Corporate event planning includes all steps and processes required to execute a successful company event. The process often requires months of planning, strategy development, and design leading to the final execution. To plan a corporate event, you must determine what type of event you’re hosting and proceed with a series of organizational steps. 

 

Types of Corporate Events

Corporate events can range from conferences, exhibitions, conventions, employee events, client hospitality, etc. The style and nature of the programming vary and are customizable to meet the objectives of the corporate event. Let’s break the events down by size. 

Micro Events

Micro events are designed to host up to about 100 attendees. With around 100 or fewer guests, the focus is on meetings or training seminars. These events often entail reserving conference rooms or presentation facilities, planning refreshments, and organizing registration. While micro events have the fewest attendees, they are not necessarily the most simple events. Planning a hospitality event for 50 senior managers can be just as complicated as planning a conference for 500 attendees. 

Small Events

Small events host between 100 to 250 attendees. These events range from seminars and training events to conferences and brand launches. Small event planners typically manage main stage event itineraries, small break-out group sessions, refreshments, lunch, audio-visual equipment, online registration, and transportation. 

Midsize Events

Midsize events host up to 1,000 attendees. These events range from company-wide conferences and leadership summits to exclusive product or service launches. Midsize event planners typically oversee a branded website, pre and post-event communications, hotel accommodations, transportation, and entertainment. 

Large-Scale Events

Large-scale events involve large numbers of guests, often around 10,000 attendees. Planners typically utilize enterprise technology tools to manage flights, accommodations, registration, and budgets. Large-scale events often span a few days or a weekend and involve complex itineraries. Generally, offsite activities, dinners, partner programs, and award ceremonies are included, in addition, to the main event programming. Elements such as speaker and attendee management, registration, staffing, and catering must be scaled to accommodate the large attendee size.

 

Corporate Event Planning Process

There are several universal steps in the planning process, regardless of the size or nature of your corporate event. 

Budget

First, it is necessary to understand the budget for your corporate event. The budget shapes the options and influences the decisions made in the next steps of the process. 

In the budget development stage, consider the following:

  • Is your budget funded entirely by company funds or will your budget be supplemented with income from exhibitors, sponsors, or other types of external revenue? 
  • Is a budget from a previous event available for reference?

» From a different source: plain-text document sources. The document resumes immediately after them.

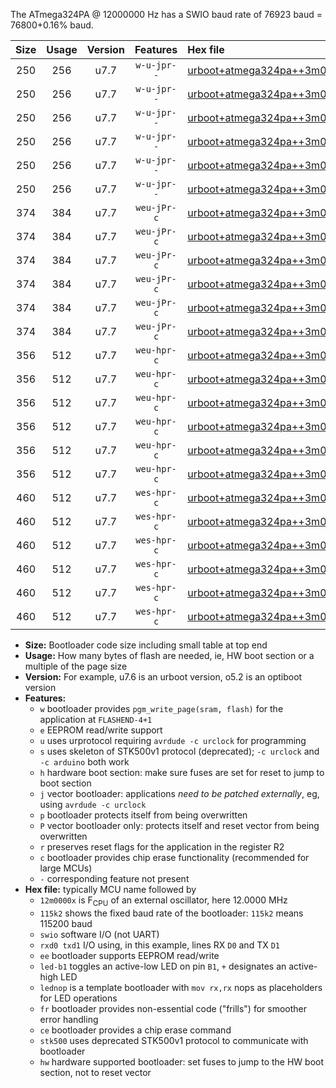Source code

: The ATmega324PA @ 12000000 Hz has a SWIO baud rate of 76923 baud = 76800+0.16% baud.

|Size|Usage|Version|Features|Hex file|
|:-:|:-:|:-:|:-:|:--|
|250|256|u7.7|`w-u-jpr--`|[urboot+atmega324pa++3m0000x+++19k2_swio_rxd0_txd1_led+b0.hex](https://raw.githubusercontent.com/stefanrueger/urboot.hex/main/mcus/atmega324pa/external_oscillator/fcpu++3m0000_Hz/br+++19k2_bps/urboot+atmega324pa++3m0000x+++19k2_swio_rxd0_txd1_led+b0.hex)|
|250|256|u7.7|`w-u-jpr--`|[urboot+atmega324pa++3m0000x+++19k2_swio_rxd0_txd1_led+b7.hex](https://raw.githubusercontent.com/stefanrueger/urboot.hex/main/mcus/atmega324pa/external_oscillator/fcpu++3m0000_Hz/br+++19k2_bps/urboot+atmega324pa++3m0000x+++19k2_swio_rxd0_txd1_led+b7.hex)|
|250|256|u7.7|`w-u-jpr--`|[urboot+atmega324pa++3m0000x+++19k2_swio_rxd0_txd1_lednop.hex](https://raw.githubusercontent.com/stefanrueger/urboot.hex/main/mcus/atmega324pa/external_oscillator/fcpu++3m0000_Hz/br+++19k2_bps/urboot+atmega324pa++3m0000x+++19k2_swio_rxd0_txd1_lednop.hex)|
|250|256|u7.7|`w-u-jpr--`|[urboot+atmega324pa++3m0000x+++19k2_swio_rxd2_txd3_led+b0.hex](https://raw.githubusercontent.com/stefanrueger/urboot.hex/main/mcus/atmega324pa/external_oscillator/fcpu++3m0000_Hz/br+++19k2_bps/urboot+atmega324pa++3m0000x+++19k2_swio_rxd2_txd3_led+b0.hex)|
|250|256|u7.7|`w-u-jpr--`|[urboot+atmega324pa++3m0000x+++19k2_swio_rxd2_txd3_led+b7.hex](https://raw.githubusercontent.com/stefanrueger/urboot.hex/main/mcus/atmega324pa/external_oscillator/fcpu++3m0000_Hz/br+++19k2_bps/urboot+atmega324pa++3m0000x+++19k2_swio_rxd2_txd3_led+b7.hex)|
|250|256|u7.7|`w-u-jpr--`|[urboot+atmega324pa++3m0000x+++19k2_swio_rxd2_txd3_lednop.hex](https://raw.githubusercontent.com/stefanrueger/urboot.hex/main/mcus/atmega324pa/external_oscillator/fcpu++3m0000_Hz/br+++19k2_bps/urboot+atmega324pa++3m0000x+++19k2_swio_rxd2_txd3_lednop.hex)|
|374|384|u7.7|`weu-jPr-c`|[urboot+atmega324pa++3m0000x+++19k2_swio_rxd0_txd1_ee_led+b0_fr_ce.hex](https://raw.githubusercontent.com/stefanrueger/urboot.hex/main/mcus/atmega324pa/external_oscillator/fcpu++3m0000_Hz/br+++19k2_bps/urboot+atmega324pa++3m0000x+++19k2_swio_rxd0_txd1_ee_led+b0_fr_ce.hex)|
|374|384|u7.7|`weu-jPr-c`|[urboot+atmega324pa++3m0000x+++19k2_swio_rxd0_txd1_ee_led+b7_fr_ce.hex](https://raw.githubusercontent.com/stefanrueger/urboot.hex/main/mcus/atmega324pa/external_oscillator/fcpu++3m0000_Hz/br+++19k2_bps/urboot+atmega324pa++3m0000x+++19k2_swio_rxd0_txd1_ee_led+b7_fr_ce.hex)|
|374|384|u7.7|`weu-jPr-c`|[urboot+atmega324pa++3m0000x+++19k2_swio_rxd0_txd1_ee_lednop_fr_ce.hex](https://raw.githubusercontent.com/stefanrueger/urboot.hex/main/mcus/atmega324pa/external_oscillator/fcpu++3m0000_Hz/br+++19k2_bps/urboot+atmega324pa++3m0000x+++19k2_swio_rxd0_txd1_ee_lednop_fr_ce.hex)|
|374|384|u7.7|`weu-jPr-c`|[urboot+atmega324pa++3m0000x+++19k2_swio_rxd2_txd3_ee_led+b0_fr_ce.hex](https://raw.githubusercontent.com/stefanrueger/urboot.hex/main/mcus/atmega324pa/external_oscillator/fcpu++3m0000_Hz/br+++19k2_bps/urboot+atmega324pa++3m0000x+++19k2_swio_rxd2_txd3_ee_led+b0_fr_ce.hex)|
|374|384|u7.7|`weu-jPr-c`|[urboot+atmega324pa++3m0000x+++19k2_swio_rxd2_txd3_ee_led+b7_fr_ce.hex](https://raw.githubusercontent.com/stefanrueger/urboot.hex/main/mcus/atmega324pa/external_oscillator/fcpu++3m0000_Hz/br+++19k2_bps/urboot+atmega324pa++3m0000x+++19k2_swio_rxd2_txd3_ee_led+b7_fr_ce.hex)|
|374|384|u7.7|`weu-jPr-c`|[urboot+atmega324pa++3m0000x+++19k2_swio_rxd2_txd3_ee_lednop_fr_ce.hex](https://raw.githubusercontent.com/stefanrueger/urboot.hex/main/mcus/atmega324pa/external_oscillator/fcpu++3m0000_Hz/br+++19k2_bps/urboot+atmega324pa++3m0000x+++19k2_swio_rxd2_txd3_ee_lednop_fr_ce.hex)|
|356|512|u7.7|`weu-hpr-c`|[urboot+atmega324pa++3m0000x+++19k2_swio_rxd0_txd1_ee_led+b0_fr_ce_hw.hex](https://raw.githubusercontent.com/stefanrueger/urboot.hex/main/mcus/atmega324pa/external_oscillator/fcpu++3m0000_Hz/br+++19k2_bps/urboot+atmega324pa++3m0000x+++19k2_swio_rxd0_txd1_ee_led+b0_fr_ce_hw.hex)|
|356|512|u7.7|`weu-hpr-c`|[urboot+atmega324pa++3m0000x+++19k2_swio_rxd0_txd1_ee_led+b7_fr_ce_hw.hex](https://raw.githubusercontent.com/stefanrueger/urboot.hex/main/mcus/atmega324pa/external_oscillator/fcpu++3m0000_Hz/br+++19k2_bps/urboot+atmega324pa++3m0000x+++19k2_swio_rxd0_txd1_ee_led+b7_fr_ce_hw.hex)|
|356|512|u7.7|`weu-hpr-c`|[urboot+atmega324pa++3m0000x+++19k2_swio_rxd0_txd1_ee_lednop_fr_ce_hw.hex](https://raw.githubusercontent.com/stefanrueger/urboot.hex/main/mcus/atmega324pa/external_oscillator/fcpu++3m0000_Hz/br+++19k2_bps/urboot+atmega324pa++3m0000x+++19k2_swio_rxd0_txd1_ee_lednop_fr_ce_hw.hex)|
|356|512|u7.7|`weu-hpr-c`|[urboot+atmega324pa++3m0000x+++19k2_swio_rxd2_txd3_ee_led+b0_fr_ce_hw.hex](https://raw.githubusercontent.com/stefanrueger/urboot.hex/main/mcus/atmega324pa/external_oscillator/fcpu++3m0000_Hz/br+++19k2_bps/urboot+atmega324pa++3m0000x+++19k2_swio_rxd2_txd3_ee_led+b0_fr_ce_hw.hex)|
|356|512|u7.7|`weu-hpr-c`|[urboot+atmega324pa++3m0000x+++19k2_swio_rxd2_txd3_ee_led+b7_fr_ce_hw.hex](https://raw.githubusercontent.com/stefanrueger/urboot.hex/main/mcus/atmega324pa/external_oscillator/fcpu++3m0000_Hz/br+++19k2_bps/urboot+atmega324pa++3m0000x+++19k2_swio_rxd2_txd3_ee_led+b7_fr_ce_hw.hex)|
|356|512|u7.7|`weu-hpr-c`|[urboot+atmega324pa++3m0000x+++19k2_swio_rxd2_txd3_ee_lednop_fr_ce_hw.hex](https://raw.githubusercontent.com/stefanrueger/urboot.hex/main/mcus/atmega324pa/external_oscillator/fcpu++3m0000_Hz/br+++19k2_bps/urboot+atmega324pa++3m0000x+++19k2_swio_rxd2_txd3_ee_lednop_fr_ce_hw.hex)|
|460|512|u7.7|`wes-hpr-c`|[urboot+atmega324pa++3m0000x+++19k2_swio_rxd0_txd1_ee_led+b0_fr_ce_stk500_hw.hex](https://raw.githubusercontent.com/stefanrueger/urboot.hex/main/mcus/atmega324pa/external_oscillator/fcpu++3m0000_Hz/br+++19k2_bps/urboot+atmega324pa++3m0000x+++19k2_swio_rxd0_txd1_ee_led+b0_fr_ce_stk500_hw.hex)|
|460|512|u7.7|`wes-hpr-c`|[urboot+atmega324pa++3m0000x+++19k2_swio_rxd0_txd1_ee_led+b7_fr_ce_stk500_hw.hex](https://raw.githubusercontent.com/stefanrueger/urboot.hex/main/mcus/atmega324pa/external_oscillator/fcpu++3m0000_Hz/br+++19k2_bps/urboot+atmega324pa++3m0000x+++19k2_swio_rxd0_txd1_ee_led+b7_fr_ce_stk500_hw.hex)|
|460|512|u7.7|`wes-hpr-c`|[urboot+atmega324pa++3m0000x+++19k2_swio_rxd0_txd1_ee_lednop_fr_ce_stk500_hw.hex](https://raw.githubusercontent.com/stefanrueger/urboot.hex/main/mcus/atmega324pa/external_oscillator/fcpu++3m0000_Hz/br+++19k2_bps/urboot+atmega324pa++3m0000x+++19k2_swio_rxd0_txd1_ee_lednop_fr_ce_stk500_hw.hex)|
|460|512|u7.7|`wes-hpr-c`|[urboot+atmega324pa++3m0000x+++19k2_swio_rxd2_txd3_ee_led+b0_fr_ce_stk500_hw.hex](https://raw.githubusercontent.com/stefanrueger/urboot.hex/main/mcus/atmega324pa/external_oscillator/fcpu++3m0000_Hz/br+++19k2_bps/urboot+atmega324pa++3m0000x+++19k2_swio_rxd2_txd3_ee_led+b0_fr_ce_stk500_hw.hex)|
|460|512|u7.7|`wes-hpr-c`|[urboot+atmega324pa++3m0000x+++19k2_swio_rxd2_txd3_ee_led+b7_fr_ce_stk500_hw.hex](https://raw.githubusercontent.com/stefanrueger/urboot.hex/main/mcus/atmega324pa/external_oscillator/fcpu++3m0000_Hz/br+++19k2_bps/urboot+atmega324pa++3m0000x+++19k2_swio_rxd2_txd3_ee_led+b7_fr_ce_stk500_hw.hex)|
|460|512|u7.7|`wes-hpr-c`|[urboot+atmega324pa++3m0000x+++19k2_swio_rxd2_txd3_ee_lednop_fr_ce_stk500_hw.hex](https://raw.githubusercontent.com/stefanrueger/urboot.hex/main/mcus/atmega324pa/external_oscillator/fcpu++3m0000_Hz/br+++19k2_bps/urboot+atmega324pa++3m0000x+++19k2_swio_rxd2_txd3_ee_lednop_fr_ce_stk500_hw.hex)|

- **Size:** Bootloader code size including small table at top end
- **Usage:** How many bytes of flash are needed, ie, HW boot section or a multiple of the page size
- **Version:** For example, u7.6 is an urboot version, o5.2 is an optiboot version
- **Features:**
  + `w` bootloader provides `pgm_write_page(sram, flash)` for the application at `FLASHEND-4+1`
  + `e` EEPROM read/write support
  + `u` uses urprotocol requiring `avrdude -c urclock` for programming
  + `s` uses skeleton of STK500v1 protocol (deprecated); `-c urclock` and `-c arduino` both work
  + `h` hardware boot section: make sure fuses are set for reset to jump to boot section
  + `j` vector bootloader: applications *need to be patched externally*, eg, using `avrdude -c urclock`
  + `p` bootloader protects itself from being overwritten
  + `P` vector bootloader only: protects itself and reset vector from being overwritten
  + `r` preserves reset flags for the application in the register R2
  + `c` bootloader provides chip erase functionality (recommended for large MCUs)
  + `-` corresponding feature not present
- **Hex file:** typically MCU name followed by
  + `12m0000x` is F<sub>CPU</sub> of an external oscillator, here 12.0000 MHz
  + `115k2` shows the fixed baud rate of the bootloader: `115k2` means 115200 baud
  + `swio` software I/O (not UART)
  + `rxd0 txd1` I/O using, in this example, lines RX `D0` and TX `D1`
  + `ee` bootloader supports EEPROM read/write
  + `led-b1` toggles an active-low LED on pin `B1`, `+` designates an active-high LED
  + `lednop` is a template bootloader with `mov rx,rx` nops as placeholders for LED operations
  + `fr` bootloader provides non-essential code ("frills") for smoother error handling
  + `ce` bootloader provides a chip erase command
  + `stk500` uses deprecated STK500v1 protocol to communicate with bootloader
  + `hw` hardware supported bootloader: set fuses to jump to the HW boot section, not to reset vector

If so, utilize the previous budget as a guide, and ensure to factor in inflation and any new considerations. 
  • Include a contingency fund in your budget to account for unanticipated expenses and possible changes in supplier costs. 

Objective(s)

Event objectives define the deliverables stakeholders expect to receive from the corporate event. Once you understand the event objectives, you can set goals, establish metrics to track results, create a guest list, and design the programming. 

Venue Sourcing

Your choice of venue will be influenced by the budget, objectives, capacity, location, logistics, and availability. Shortlist the venues that might meet your standards, send out requests for written proposals, arrange site visits, evaluate the proposals, and then select the venue. 

Event Marketing

Event marketing is critical in corporate event communication because it helps attendees and stakeholders engage and feel involved. Event marketing can include emails, social media campaigns, custom accessories, an event website, and on-site messaging collateral. 

Attendee Engagement

Attendee engagement is the core purpose of any corporate event. Various tools and strategies can be deployed to engage corporate event attendees. With any approach, the goal is to facilitate meaningful interactions, build connections, and create lasting memories. 

 

Partner with Hamilton for Your Next Corporate Event

Hamilton is an event marketing agency with a 75-year legacy in creating immersive brand experiences for companies throughout North America and around the world. We design, produce, and execute integrated experiences - proprietary events and conferences, corporate environments, exhibits, outdoor events, mobile tours, and digital solutions - that drive meaningful connections between your brand and your audience. To partner with Hamilton for your next corporate event, contact us today!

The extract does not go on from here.